What the exercise asks. From the data below, report how many lines contain the word "RTCIceConnectionStateCompleted", giving the number and nothing else.

======== Source information

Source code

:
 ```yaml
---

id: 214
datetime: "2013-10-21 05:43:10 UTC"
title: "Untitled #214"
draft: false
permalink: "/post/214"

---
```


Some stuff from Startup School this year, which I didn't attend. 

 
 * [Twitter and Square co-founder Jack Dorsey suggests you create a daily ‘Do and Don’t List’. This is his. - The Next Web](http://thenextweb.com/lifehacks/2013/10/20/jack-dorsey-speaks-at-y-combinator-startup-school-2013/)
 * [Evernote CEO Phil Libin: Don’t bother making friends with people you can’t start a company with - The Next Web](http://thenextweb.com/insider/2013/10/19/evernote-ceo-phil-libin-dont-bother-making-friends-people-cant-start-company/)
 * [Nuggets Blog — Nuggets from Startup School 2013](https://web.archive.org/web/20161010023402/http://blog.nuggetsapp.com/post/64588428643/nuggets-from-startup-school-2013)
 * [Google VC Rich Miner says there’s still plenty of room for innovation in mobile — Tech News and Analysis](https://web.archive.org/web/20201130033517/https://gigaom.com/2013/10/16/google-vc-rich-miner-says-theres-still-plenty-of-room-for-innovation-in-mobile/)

================
======== Source information

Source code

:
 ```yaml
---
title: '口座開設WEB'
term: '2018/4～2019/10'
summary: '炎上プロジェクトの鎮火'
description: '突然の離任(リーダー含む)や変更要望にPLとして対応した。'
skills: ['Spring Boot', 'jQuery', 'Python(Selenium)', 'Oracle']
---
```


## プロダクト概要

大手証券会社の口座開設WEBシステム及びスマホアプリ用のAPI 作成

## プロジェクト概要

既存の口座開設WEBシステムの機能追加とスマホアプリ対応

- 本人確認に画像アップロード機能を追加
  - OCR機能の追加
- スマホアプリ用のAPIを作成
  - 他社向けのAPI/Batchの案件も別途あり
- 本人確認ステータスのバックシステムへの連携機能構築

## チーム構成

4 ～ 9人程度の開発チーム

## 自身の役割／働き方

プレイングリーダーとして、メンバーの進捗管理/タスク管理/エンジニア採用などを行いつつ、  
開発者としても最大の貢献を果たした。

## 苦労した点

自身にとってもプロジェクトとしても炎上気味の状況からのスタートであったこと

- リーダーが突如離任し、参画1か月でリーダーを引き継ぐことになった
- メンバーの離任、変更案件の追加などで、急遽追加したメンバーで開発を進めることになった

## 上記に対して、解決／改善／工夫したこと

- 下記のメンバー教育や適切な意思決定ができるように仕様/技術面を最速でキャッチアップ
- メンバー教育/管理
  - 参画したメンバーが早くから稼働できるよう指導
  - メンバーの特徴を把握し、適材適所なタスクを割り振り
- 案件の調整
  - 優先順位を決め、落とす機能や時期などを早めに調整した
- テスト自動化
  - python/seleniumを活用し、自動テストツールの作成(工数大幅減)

================
======== Source information

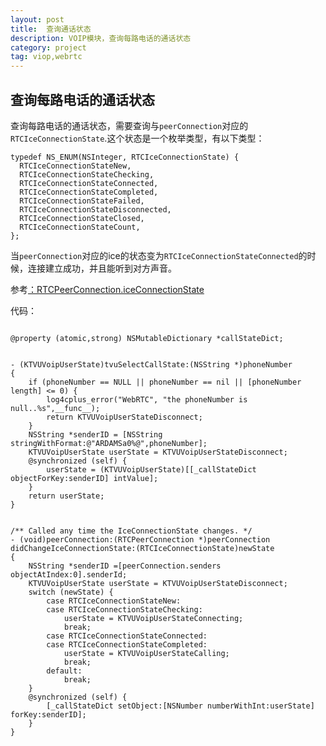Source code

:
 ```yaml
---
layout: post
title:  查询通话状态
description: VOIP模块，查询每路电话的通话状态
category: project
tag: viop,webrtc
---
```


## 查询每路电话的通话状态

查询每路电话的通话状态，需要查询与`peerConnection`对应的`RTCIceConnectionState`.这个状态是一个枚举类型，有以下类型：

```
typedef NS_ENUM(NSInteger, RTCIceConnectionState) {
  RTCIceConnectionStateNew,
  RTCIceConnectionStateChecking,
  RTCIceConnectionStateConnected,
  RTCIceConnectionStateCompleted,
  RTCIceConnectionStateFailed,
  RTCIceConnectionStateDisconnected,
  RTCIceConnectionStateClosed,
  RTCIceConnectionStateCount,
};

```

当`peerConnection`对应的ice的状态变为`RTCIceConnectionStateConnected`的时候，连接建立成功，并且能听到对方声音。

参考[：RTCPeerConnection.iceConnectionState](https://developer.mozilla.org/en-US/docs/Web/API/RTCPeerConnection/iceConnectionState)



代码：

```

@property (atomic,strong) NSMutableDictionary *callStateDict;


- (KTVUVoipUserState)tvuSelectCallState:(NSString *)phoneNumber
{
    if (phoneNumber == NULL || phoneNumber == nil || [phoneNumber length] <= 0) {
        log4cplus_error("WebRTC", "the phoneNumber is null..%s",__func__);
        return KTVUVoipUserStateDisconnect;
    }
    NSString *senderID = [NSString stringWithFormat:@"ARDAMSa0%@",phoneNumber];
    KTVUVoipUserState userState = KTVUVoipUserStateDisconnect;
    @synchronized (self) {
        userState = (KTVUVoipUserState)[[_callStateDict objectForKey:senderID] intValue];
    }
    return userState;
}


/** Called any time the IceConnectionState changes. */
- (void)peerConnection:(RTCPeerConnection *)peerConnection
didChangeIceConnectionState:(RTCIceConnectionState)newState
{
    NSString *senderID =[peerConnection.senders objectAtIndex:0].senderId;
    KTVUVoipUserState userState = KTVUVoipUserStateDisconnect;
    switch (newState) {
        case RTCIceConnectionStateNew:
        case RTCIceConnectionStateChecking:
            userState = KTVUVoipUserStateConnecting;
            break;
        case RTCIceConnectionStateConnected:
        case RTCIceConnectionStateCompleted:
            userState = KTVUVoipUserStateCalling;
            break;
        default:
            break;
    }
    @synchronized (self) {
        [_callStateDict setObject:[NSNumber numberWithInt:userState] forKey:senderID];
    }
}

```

================

Answer for this exercise. 2